With Christ in the School of Prayer – Day 29
14 This is the confidence we have in approaching God: that if we ask anything according to his will, he hears us. 15 And if we know that he hears us—whatever we ask—we know that we have what we asked of him. –1 John 5:14-15
One of the greatest hindrances to believing prayer is with many undoubtedly this: they know not if what they ask is according to the will of God. As long as they are in doubt on this point, they cannot have the boldness to ask in the assurance that they certainly shall receive. And they soon begin to think that, if once they have made known their requests, and receive no answer, it is best to leave it to God to do according to His good pleasure. The words of John, `If we ask anything according to His will, He heareth us,’

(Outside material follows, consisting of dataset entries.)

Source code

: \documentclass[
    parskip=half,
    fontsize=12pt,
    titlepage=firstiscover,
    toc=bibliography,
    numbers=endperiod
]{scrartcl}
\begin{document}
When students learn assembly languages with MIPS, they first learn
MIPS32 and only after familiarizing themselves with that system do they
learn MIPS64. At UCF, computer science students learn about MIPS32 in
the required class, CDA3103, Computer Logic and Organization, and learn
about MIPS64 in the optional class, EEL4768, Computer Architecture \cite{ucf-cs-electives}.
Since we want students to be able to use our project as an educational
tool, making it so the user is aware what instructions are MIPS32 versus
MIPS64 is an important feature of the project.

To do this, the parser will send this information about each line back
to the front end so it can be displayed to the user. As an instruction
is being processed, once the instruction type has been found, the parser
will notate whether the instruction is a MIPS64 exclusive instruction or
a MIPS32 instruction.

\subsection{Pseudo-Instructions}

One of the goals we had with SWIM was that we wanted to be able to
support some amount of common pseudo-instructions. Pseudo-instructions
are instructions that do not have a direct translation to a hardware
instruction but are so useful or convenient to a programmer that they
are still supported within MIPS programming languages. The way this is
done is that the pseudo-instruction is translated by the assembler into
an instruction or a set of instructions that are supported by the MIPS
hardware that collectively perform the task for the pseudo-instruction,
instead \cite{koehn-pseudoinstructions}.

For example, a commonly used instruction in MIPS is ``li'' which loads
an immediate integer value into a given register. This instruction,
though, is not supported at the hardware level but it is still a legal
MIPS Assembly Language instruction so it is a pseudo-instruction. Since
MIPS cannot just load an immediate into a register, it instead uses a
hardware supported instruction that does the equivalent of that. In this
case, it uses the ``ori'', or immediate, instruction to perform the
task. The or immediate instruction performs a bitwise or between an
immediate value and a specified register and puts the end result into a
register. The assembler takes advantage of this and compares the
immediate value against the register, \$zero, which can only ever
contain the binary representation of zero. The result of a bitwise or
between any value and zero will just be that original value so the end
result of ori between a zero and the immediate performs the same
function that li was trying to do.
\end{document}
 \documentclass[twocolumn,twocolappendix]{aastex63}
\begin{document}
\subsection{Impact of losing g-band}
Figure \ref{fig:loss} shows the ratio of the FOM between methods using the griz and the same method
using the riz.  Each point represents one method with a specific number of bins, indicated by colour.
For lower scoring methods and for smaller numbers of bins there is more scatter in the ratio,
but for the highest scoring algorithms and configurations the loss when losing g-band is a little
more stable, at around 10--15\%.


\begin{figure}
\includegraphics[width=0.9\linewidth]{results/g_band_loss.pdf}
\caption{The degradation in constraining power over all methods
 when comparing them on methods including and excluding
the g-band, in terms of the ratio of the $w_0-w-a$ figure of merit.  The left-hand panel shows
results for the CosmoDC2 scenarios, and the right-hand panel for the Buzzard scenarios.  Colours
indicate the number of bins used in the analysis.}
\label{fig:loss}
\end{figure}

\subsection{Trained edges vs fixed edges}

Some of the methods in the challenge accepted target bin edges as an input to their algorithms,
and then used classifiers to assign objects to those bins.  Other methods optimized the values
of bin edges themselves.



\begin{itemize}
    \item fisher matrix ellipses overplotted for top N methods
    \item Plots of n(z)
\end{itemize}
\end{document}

as they understand them, make certainty as to answer to prayer impossible, because they cannot be sure of what really may be the will of God. They think of God’s will as His hidden counsel-how should man be able to fathom what really may be the purpose of the all-wise God.
This is the very opposite of what John aimed at in writing thus. He wished to rouse us to boldness, to confidence, to full assurance of faith in prayer. He says, `This is the boldness which we have toward Him,’ that we can say: Father! Thou knowest and I know that I ask according to Thy will: I know Thou hearest me. `This is the boldness, that if we ask anything according to His will, He heareth us.’ On this account He adds at once: `If we know that He heareth us whatsoever we ask, we know,’ through this faith, that we have,’ that we now while we pray receive `the petition,’ the special things, `we have asked of Him.’ John supposes that when we pray, we first find out if our prayers are according to the will of God. They may be according to God’s will, and yet not come at once, or without the persevering prayer of faith. It is to give us courage thus to persevere and to be strong in faith, that He tells us: This gives us boldness or confidence in prayer, if we ask anything according to His will, He heareth us. It is evident that if it be a matter of uncertainty to us whether our petitions be according to His will, we cannot have the comfort of what he says, `We know that we have the petitions which we have asked of Him.’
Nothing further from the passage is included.